Exercise
All lines holding the string "Intent" should be copied from the data below.

Document images with source code:
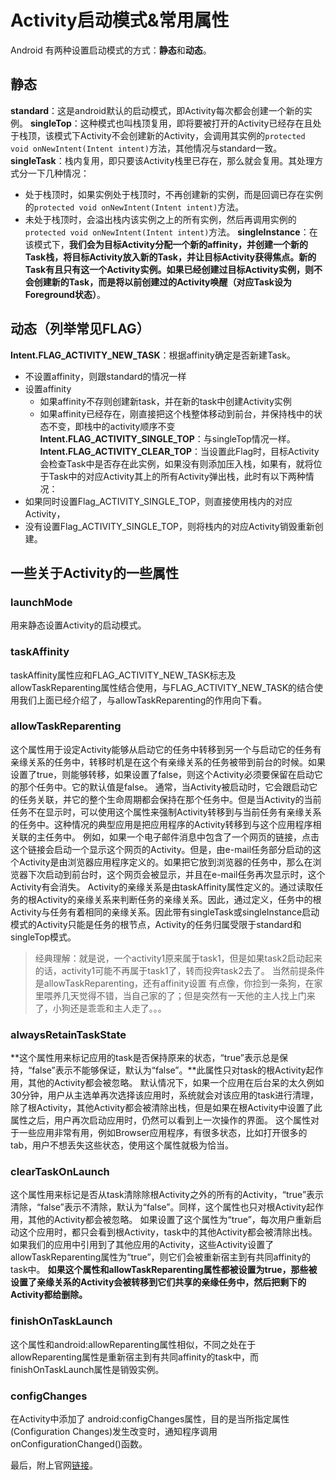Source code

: # Activity启动模式&常用属性
Android 有两种设置启动模式的方式：**静态**和**动态**。
## 静态
**standard**：这是android默认的启动模式，即Activity每次都会创建一个新的实例。
**singleTop**：这种模式也叫栈顶复用，即将要被打开的Activity已经存在且处于栈顶，该模式下Activity不会创建新的Activity，会调用其实例的`protected void onNewIntent(Intent intent)`方法，其他情况与standard一致。
**singleTask**：栈内复用，即只要该Activity栈里已存在，那么就会复用。其处理方式分一下几种情况：
- 处于栈顶时，如果实例处于栈顶时，不再创建新的实例，而是回调已存在实例的`protected void onNewIntent(Intent intent)`方法。
- 未处于栈顶时，会溢出栈内该实例之上的所有实例，然后再调用实例的`protected void onNewIntent(Intent intent)`方法。
**singleInstance**：在该模式下，**我们会为目标Activity分配一个新的affinity，并创建一个新的Task栈，将目标Activity放入新的Task，并让目标Activity获得焦点。新的Task有且只有这一个Activity实例。如果已经创建过目标Activity实例，则不会创建新的Task，而是将以前创建过的Activity唤醒（对应Task设为Foreground状态）**。
## 动态（列举常见FLAG）
**Intent.FLAG_ACTIVITY_NEW_TASK**：根据affinity确定是否新建Task。
- 不设置affinity，则跟standard的情况一样
- 设置affinity
    - 如果affinity不存则创建新task，并在新的task中创建Activity实例
    - 如果affinity已经存在，刚直接把这个栈整体移动到前台，并保持栈中的状态不变，即栈中的activity顺序不变
**Intent.FLAG_ACTIVITY_SINGLE_TOP**：与singleTop情况一样。
**Intent.FLAG_ACTIVITY_CLEAR_TOP**：当设置此Flag时，目标Activity会检查Task中是否存在此实例，如果没有则添加压入栈，如果有，就将位于Task中的对应Activity其上的所有Activity弹出栈，此时有以下两种情况：
- 如果同时设置Flag_ACTIVITY_SINGLE_TOP，则直接使用栈内的对应Activity，
- 没有设置Flag_ACTIVITY_SINGLE_TOP，则将栈内的对应Activity销毁重新创建。
## 一些关于Activity的一些属性
### launchMode
用来静态设置Activity的启动模式。
### taskAffinity
taskAffinity属性应和FLAG_ACTIVITY_NEW_TASK标志及allowTaskReparenting属性结合使用，与FLAG_ACTIVITY_NEW_TASK的结合使用我们上面已经介绍了，与allowTaskReparenting的作用向下看。
### allowTaskReparenting
这个属性用于设定Activity能够从启动它的任务中转移到另一个与启动它的任务有亲缘关系的任务中，转移时机是在这个有亲缘关系的任务被带到前台的时候。如果设置了true，则能够转移，如果设置了false，则这个Activity必须要保留在启动它的那个任务中。它的默认值是false。
通常，当Activity被启动时，它会跟启动它的任务关联，并它的整个生命周期都会保持在那个任务中。但是当Activity的当前任务不在显示时，可以使用这个属性来强制Activity转移到与当前任务有亲缘关系的任务中。这种情况的典型应用是把应用程序的Activity转移到与这个应用程序相关联的主任务中。
例如，如果一个电子邮件消息中包含了一个网页的链接，点击这个链接会启动一个显示这个网页的Activity。但是，由e-mail任务部分启动的这个Activity是由浏览器应用程序定义的。如果把它放到浏览器的任务中，那么在浏览器下次启动到前台时，这个网页会被显示，并且在e-mail任务再次显示时，这个Activity有会消失。
Activity的亲缘关系是由taskAffinity属性定义的。通过读取任务的根Activity的亲缘关系来判断任务的亲缘关系。因此，通过定义，任务中的根Activity与任务有着相同的亲缘关系。因此带有singleTask或singleInstance启动模式的Activity只能是任务的根节点，Activity的任务归属受限于standard和singleTop模式。
> 经典理解：就是说，一个activity1原来属于task1，但是如果task2启动起来的话，activity1可能不再属于task1了，转而投奔task2去了。 当然前提条件是allowTaskReparenting，还有affinity设置 有点像，你捡到一条狗，在家里喂养几天觉得不错，当自己家的了；但是突然有一天他的主人找上门来了，小狗还是乖乖和主人走了。。。
### alwaysRetainTaskState
**这个属性用来标记应用的task是否保持原来的状态，“true”表示总是保持，“false”表示不能够保证，默认为“false”。**此属性只对task的根Activity起作用，其他的Activity都会被忽略。 默认情况下，如果一个应用在后台呆的太久例如30分钟，用户从主选单再次选择该应用时，系统就会对该应用的task进行清理，除了根Activity，其他Activity都会被清除出栈，但是如果在根Activity中设置了此属性之后，用户再次启动应用时，仍然可以看到上一次操作的界面。 这个属性对于一些应用非常有用，例如Browser应用程序，有很多状态，比如打开很多的tab，用户不想丢失这些状态，使用这个属性就极为恰当。 

### clearTaskOnLaunch
这个属性用来标记是否从task清除除根Activity之外的所有的Activity，“true”表示清除，“false”表示不清除，默认为“false”。同样，这个属性也只对根Activity起作用，其他的Activity都会被忽略。 如果设置了这个属性为“true”，每次用户重新启动这个应用时，都只会看到根Activity，task中的其他Activity都会被清除出栈。如果我们的应用中引用到了其他应用的Activity，这些Activity设置了allowTaskReparenting属性为“true”，则它们会被重新宿主到有共同affinity的task中。
**如果这个属性和allowTaskReparenting属性都被设置为true，那些被设置了亲缘关系的Activity会被转移到它们共享的亲缘任务中，然后把剩下的Activity都给删除。**

### finishOnTaskLaunch
这个属性和android:allowReparenting属性相似，不同之处在于allowReparenting属性是重新宿主到有共同affinity的task中，而finishOnTaskLaunch属性是销毁实例。

### configChanges
在Activity中添加了 android:configChanges属性，目的是当所指定属性(Configuration Changes)发生改变时，通知程序调用 onConfigurationChanged()函数。

最后，附上官网[链接](https://developer.android.com/guide/topics/manifest/activity-element)。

Reply
**singleTop**：这种模式也叫栈顶复用，即将要被打开的Activity已经存在且处于栈顶，该模式下Activity不会创建新的Activity，会调用其实例的`protected void onNewIntent(Intent intent)`方法，其他情况与standard一致。
- 处于栈顶时，如果实例处于栈顶时，不再创建新的实例，而是回调已存在实例的`protected void onNewIntent(Intent intent)`方法。
- 未处于栈顶时，会溢出栈内该实例之上的所有实例，然后再调用实例的`protected void onNewIntent(Intent intent)`方法。
**Intent.FLAG_ACTIVITY_NEW_TASK**：根据affinity确定是否新建Task。
**Intent.FLAG_ACTIVITY_SINGLE_TOP**：与singleTop情况一样。
**Intent.FLAG_ACTIVITY_CLEAR_TOP**：当设置此Flag时，目标Activity会检查Task中是否存在此实例，如果没有则添加压入栈，如果有，就将位于Task中的对应Activity其上的所有Activity弹出栈，此时有以下两种情况：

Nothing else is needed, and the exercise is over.